▶ Instructions to follow
The answer should consist of all the records, copied exactly.

==*==

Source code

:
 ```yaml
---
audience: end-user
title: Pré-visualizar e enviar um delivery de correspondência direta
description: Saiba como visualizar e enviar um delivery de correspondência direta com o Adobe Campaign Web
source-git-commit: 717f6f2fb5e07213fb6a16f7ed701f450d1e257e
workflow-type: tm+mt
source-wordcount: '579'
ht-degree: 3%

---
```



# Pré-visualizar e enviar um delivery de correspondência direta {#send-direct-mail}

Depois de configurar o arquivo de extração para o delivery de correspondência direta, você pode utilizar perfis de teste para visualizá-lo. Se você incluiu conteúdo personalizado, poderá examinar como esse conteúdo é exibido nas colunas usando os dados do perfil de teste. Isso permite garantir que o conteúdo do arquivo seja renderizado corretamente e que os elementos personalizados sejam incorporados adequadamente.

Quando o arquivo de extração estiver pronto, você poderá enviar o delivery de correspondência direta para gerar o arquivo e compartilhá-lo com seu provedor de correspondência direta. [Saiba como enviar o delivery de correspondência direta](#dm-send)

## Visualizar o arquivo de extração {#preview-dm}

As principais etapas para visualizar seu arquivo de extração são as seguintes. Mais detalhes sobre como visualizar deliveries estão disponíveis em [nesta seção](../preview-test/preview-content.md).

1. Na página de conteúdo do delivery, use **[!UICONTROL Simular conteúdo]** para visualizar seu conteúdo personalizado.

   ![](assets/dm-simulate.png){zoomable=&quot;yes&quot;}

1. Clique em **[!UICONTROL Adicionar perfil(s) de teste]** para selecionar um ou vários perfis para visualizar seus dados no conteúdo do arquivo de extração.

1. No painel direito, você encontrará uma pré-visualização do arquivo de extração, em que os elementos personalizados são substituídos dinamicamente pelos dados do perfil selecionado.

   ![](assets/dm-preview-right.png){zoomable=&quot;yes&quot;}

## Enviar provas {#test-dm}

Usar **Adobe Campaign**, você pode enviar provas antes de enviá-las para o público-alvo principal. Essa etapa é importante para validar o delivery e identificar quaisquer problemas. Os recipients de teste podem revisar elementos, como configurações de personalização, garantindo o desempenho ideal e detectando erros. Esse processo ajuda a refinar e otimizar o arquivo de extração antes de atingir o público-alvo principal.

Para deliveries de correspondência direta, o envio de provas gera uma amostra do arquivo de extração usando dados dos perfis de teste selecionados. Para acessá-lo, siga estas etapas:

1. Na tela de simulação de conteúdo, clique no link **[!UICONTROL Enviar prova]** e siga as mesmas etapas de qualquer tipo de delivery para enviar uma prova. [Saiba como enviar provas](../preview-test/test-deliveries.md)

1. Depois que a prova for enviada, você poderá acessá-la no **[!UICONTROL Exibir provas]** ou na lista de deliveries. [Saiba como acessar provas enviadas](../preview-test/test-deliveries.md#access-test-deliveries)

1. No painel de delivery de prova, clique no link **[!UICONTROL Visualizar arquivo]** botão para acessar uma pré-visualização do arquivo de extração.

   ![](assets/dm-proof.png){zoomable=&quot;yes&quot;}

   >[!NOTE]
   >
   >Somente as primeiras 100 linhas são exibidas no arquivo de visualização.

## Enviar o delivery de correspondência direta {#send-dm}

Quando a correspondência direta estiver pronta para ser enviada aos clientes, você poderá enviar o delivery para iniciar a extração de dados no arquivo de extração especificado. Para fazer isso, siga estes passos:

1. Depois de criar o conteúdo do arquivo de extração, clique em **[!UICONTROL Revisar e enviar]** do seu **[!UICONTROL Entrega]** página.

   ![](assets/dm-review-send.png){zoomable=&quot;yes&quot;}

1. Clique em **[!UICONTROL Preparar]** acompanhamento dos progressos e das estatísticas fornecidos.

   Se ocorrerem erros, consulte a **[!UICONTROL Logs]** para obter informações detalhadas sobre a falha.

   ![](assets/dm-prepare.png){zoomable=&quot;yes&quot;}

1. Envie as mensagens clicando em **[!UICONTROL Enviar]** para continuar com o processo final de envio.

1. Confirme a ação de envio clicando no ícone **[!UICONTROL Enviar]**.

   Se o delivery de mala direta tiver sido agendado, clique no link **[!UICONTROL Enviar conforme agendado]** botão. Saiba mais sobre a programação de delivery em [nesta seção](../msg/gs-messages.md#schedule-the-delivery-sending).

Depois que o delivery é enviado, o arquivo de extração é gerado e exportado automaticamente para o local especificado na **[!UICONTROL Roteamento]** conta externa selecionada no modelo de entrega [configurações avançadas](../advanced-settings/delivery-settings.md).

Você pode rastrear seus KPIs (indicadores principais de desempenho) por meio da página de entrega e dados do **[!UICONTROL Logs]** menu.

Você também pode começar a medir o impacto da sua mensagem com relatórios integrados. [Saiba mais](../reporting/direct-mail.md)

==*==

▶ Result
Source code

:
 ```yaml
---
audience: end-user
title: Pré-visualizar e enviar um delivery de correspondência direta
description: Saiba como visualizar e enviar um delivery de correspondência direta com o Adobe Campaign Web
source-git-commit: 717f6f2fb5e07213fb6a16f7ed701f450d1e257e
workflow-type: tm+mt
source-wordcount: '579'
ht-degree: 3%

---
```



# Pré-visualizar e enviar um delivery de correspondência direta {#send-direct-mail}

Depois de configurar o arquivo de extração para o delivery de correspondência direta, você pode utilizar perfis de teste para visualizá-lo. Se você incluiu conteúdo personalizado, poderá examinar como esse conteúdo é exibido nas colunas usando os dados do perfil de teste. Isso permite garantir que o conteúdo do arquivo seja renderizado corretamente e que os elementos personalizados sejam incorporados adequadamente.

Quando o arquivo de extração estiver pronto, você poderá enviar o delivery de correspondência direta para gerar o arquivo e compartilhá-lo com seu provedor de correspondência direta. [Saiba como enviar o delivery de correspondência direta](#dm-send)

## Visualizar o arquivo de extração {#preview-dm}

As principais etapas para visualizar seu arquivo de extração são as seguintes. Mais detalhes sobre como visualizar deliveries estão disponíveis em [nesta seção](../preview-test/preview-content.md).

1. Na página de conteúdo do delivery, use **[!UICONTROL Simular conteúdo]** para visualizar seu conteúdo personalizado.

   ![](assets/dm-simulate.png){zoomable=&quot;yes&quot;}

1. Clique em **[!UICONTROL Adicionar perfil(s) de teste]** para selecionar um ou vários perfis para visualizar seus dados no conteúdo do arquivo de extração.

1. No painel direito, você encontrará uma pré-visualização do arquivo de extração, em que os elementos personalizados são substituídos dinamicamente pelos dados do perfil selecionado.

   ![](assets/dm-preview-right.png){zoomable=&quot;yes&quot;}

## Enviar provas {#test-dm}

Usar **Adobe Campaign**, você pode enviar provas antes de enviá-las para o público-alvo principal. Essa etapa é importante para validar o delivery e identificar quaisquer problemas. Os recipients de teste podem revisar elementos, como configurações de personalização, garantindo o desempenho ideal e detectando erros. Esse processo ajuda a refinar e otimizar o arquivo de extração antes de atingir o público-alvo principal.

Para deliveries de correspondência direta, o envio de provas gera uma amostra do arquivo de extração usando dados dos perfis de teste selecionados. Para acessá-lo, siga estas etapas:

1. Na tela de simulação de conteúdo, clique no link **[!UICONTROL Enviar prova]** e siga as mesmas etapas de qualquer tipo de delivery para enviar uma prova. [Saiba como enviar provas](../preview-test/test-deliveries.md)

1. Depois que a prova for enviada, você poderá acessá-la no **[!UICONTROL Exibir provas]** ou na lista de deliveries. [Saiba como acessar provas enviadas](../preview-test/test-deliveries.md#access-test-deliveries)

1. No painel de delivery de prova, clique no link **[!UICONTROL Visualizar arquivo]** botão para acessar uma pré-visualização do arquivo de extração.

   ![](assets/dm-proof.png){zoomable=&quot;yes&quot;}

   >[!NOTE]
   >
   >Somente as primeiras 100 linhas são exibidas no arquivo de visualização.

## Enviar o delivery de correspondência direta {#send-dm}

Quando a correspondência direta estiver pronta para ser enviada aos clientes, você poderá enviar o delivery para iniciar a extração de dados no arquivo de extração especificado. Para fazer isso, siga estes passos:

1. Depois de criar o conteúdo do arquivo de extração, clique em **[!UICONTROL Revisar e enviar]** do seu **[!UICONTROL Entrega]** página.

   ![](assets/dm-review-send.png){zoomable=&quot;yes&quot;}

1. Clique em **[!UICONTROL Preparar]** acompanhamento dos progressos e das estatísticas fornecidos.

   Se ocorrerem erros, consulte a **[!UICONTROL Logs]** para obter informações detalhadas sobre a falha.

   ![](assets/dm-prepare.png){zoomable=&quot;yes&quot;}

1. Envie as mensagens clicando em **[!UICONTROL Enviar]** para continuar com o processo final de envio.

1. Confirme a ação de envio clicando no ícone **[!UICONTROL Enviar]**.

   Se o delivery de mala direta tiver sido agendado, clique no link **[!UICONTROL Enviar conforme agendado]** botão. Saiba mais sobre a programação de delivery em [nesta seção](../msg/gs-messages.md#schedule-the-delivery-sending).

Depois que o delivery é enviado, o arquivo de extração é gerado e exportado automaticamente para o local especificado na **[!UICONTROL Roteamento]** conta externa selecionada no modelo de entrega [configurações avançadas](../advanced-settings/delivery-settings.md).

Você pode rastrear seus KPIs (indicadores principais de desempenho) por meio da página de entrega e dados do **[!UICONTROL Logs]** menu.

Você também pode começar a medir o impacto da sua mensagem com relatórios integrados. [Saiba mais](../reporting/direct-mail.md)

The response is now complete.